Lindemann cited several other materials that have been singled out for increased regulation or that he believed could be subject to the looming regulations. His list includes medium-chain chlorinated paraffins, which are used as extreme pressure additives in metalworking fluids; and alkyl phenols—a family of chemicals that includes alkyl phenate sulfides, which are key detergent additives and corrosion inhibitors in engine oils. 

He said the regulations could also impact phosphorus-containing compounds, a number of which are used in lubricants and greases as anti-wear agents; polytetrafluoroethylenes, which are powders used as anti-wear additives but are also part of a family of the per-and polyfluoroalkyl substances that are under scrutiny around the world because of how they persist in the environment and accumulate in humans and animals. 

Industry insiders said they are concerned not only because of the remarkably wide scope of the framework of regulations but also because of the speed with which the EU is proceeding. During a summer of extreme temperatures and growing evidence about the impacts of global warming, the sense of urgency seems to be accelerating. 

In their public comments, sources within the industry seem generally supportive of the EU’s efforts, but they warned that some regulations could have unintended consequences that run counter to its goals. For example, if prohibition of certain additives reduces performance of lubricants, it could reduce fuel efficiency in applications in which they are used and lead to increased equipment damage and increased demand for raw materials. 

“In the rush to reach worthy goals, we could cause developments that actually take us away from them,” Valentina Serra-Holm, president of the Union of the European Lubricants Industry, said Sept. 5 at the Lube Expo in Essen, Germany. 
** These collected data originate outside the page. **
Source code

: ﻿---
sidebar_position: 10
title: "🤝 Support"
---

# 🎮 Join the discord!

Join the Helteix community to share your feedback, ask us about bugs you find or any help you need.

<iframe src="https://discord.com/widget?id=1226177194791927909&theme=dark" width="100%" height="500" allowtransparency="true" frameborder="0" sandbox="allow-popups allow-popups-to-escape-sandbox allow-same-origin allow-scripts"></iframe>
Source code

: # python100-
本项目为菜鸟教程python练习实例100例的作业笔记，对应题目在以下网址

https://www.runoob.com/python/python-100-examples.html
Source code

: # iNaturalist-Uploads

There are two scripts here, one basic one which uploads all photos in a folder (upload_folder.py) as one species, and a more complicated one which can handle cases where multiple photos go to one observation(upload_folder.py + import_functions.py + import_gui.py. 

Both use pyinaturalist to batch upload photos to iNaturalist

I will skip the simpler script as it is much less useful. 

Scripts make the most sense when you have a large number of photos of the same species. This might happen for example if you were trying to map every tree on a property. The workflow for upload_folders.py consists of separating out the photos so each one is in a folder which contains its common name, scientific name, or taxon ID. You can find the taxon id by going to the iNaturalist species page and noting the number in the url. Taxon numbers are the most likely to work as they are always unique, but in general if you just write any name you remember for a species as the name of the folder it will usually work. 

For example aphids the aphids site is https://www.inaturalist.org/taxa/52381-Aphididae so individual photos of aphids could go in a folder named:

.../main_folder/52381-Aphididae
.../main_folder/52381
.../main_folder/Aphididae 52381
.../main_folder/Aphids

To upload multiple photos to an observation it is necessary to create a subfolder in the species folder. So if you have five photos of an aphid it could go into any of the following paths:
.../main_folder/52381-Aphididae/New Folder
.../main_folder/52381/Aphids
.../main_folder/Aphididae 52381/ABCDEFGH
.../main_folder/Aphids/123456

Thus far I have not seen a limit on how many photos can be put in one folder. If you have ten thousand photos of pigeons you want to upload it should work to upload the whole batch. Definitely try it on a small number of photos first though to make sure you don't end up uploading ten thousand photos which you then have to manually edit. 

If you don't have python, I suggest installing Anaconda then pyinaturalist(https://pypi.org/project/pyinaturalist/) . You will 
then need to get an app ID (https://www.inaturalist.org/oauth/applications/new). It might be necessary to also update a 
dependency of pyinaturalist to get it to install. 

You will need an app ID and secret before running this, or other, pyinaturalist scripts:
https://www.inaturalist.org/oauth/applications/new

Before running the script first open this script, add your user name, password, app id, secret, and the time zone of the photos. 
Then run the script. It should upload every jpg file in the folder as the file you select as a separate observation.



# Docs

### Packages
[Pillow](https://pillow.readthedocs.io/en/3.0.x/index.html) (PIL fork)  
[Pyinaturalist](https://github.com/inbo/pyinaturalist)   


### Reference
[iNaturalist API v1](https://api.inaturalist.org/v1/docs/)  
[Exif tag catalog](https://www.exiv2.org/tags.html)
Industry sources are asking for relief from the pace at which new rules are being called for and implemented.

“The high number of simultaneous initiatives requires policy coherence and a sectoral approach with a clear roadmap and realistic timelines,” said Sabrina Stark, senior manager for sustainability and regulatory services at BASF, who also spoke at the expo. “We cannot do everything at the same time.” 

All agreed that the industry urgently needs trade associations and other groups to coordinate to give the European Commission feedback about potential impacts of its actions so they may be tailored to minimize disruptions. This is a daunting task, they said, because of the scope of potential impacts, the amount of study required to assess them and the tight timeline for doing so. 

“Policy makers need to understand the impacts of shutting off certain chemistries,” Lindemann said. “We have to raise our voices. Politicians must hear us and must understand us because these problems are complicated and they can be hard to understand.”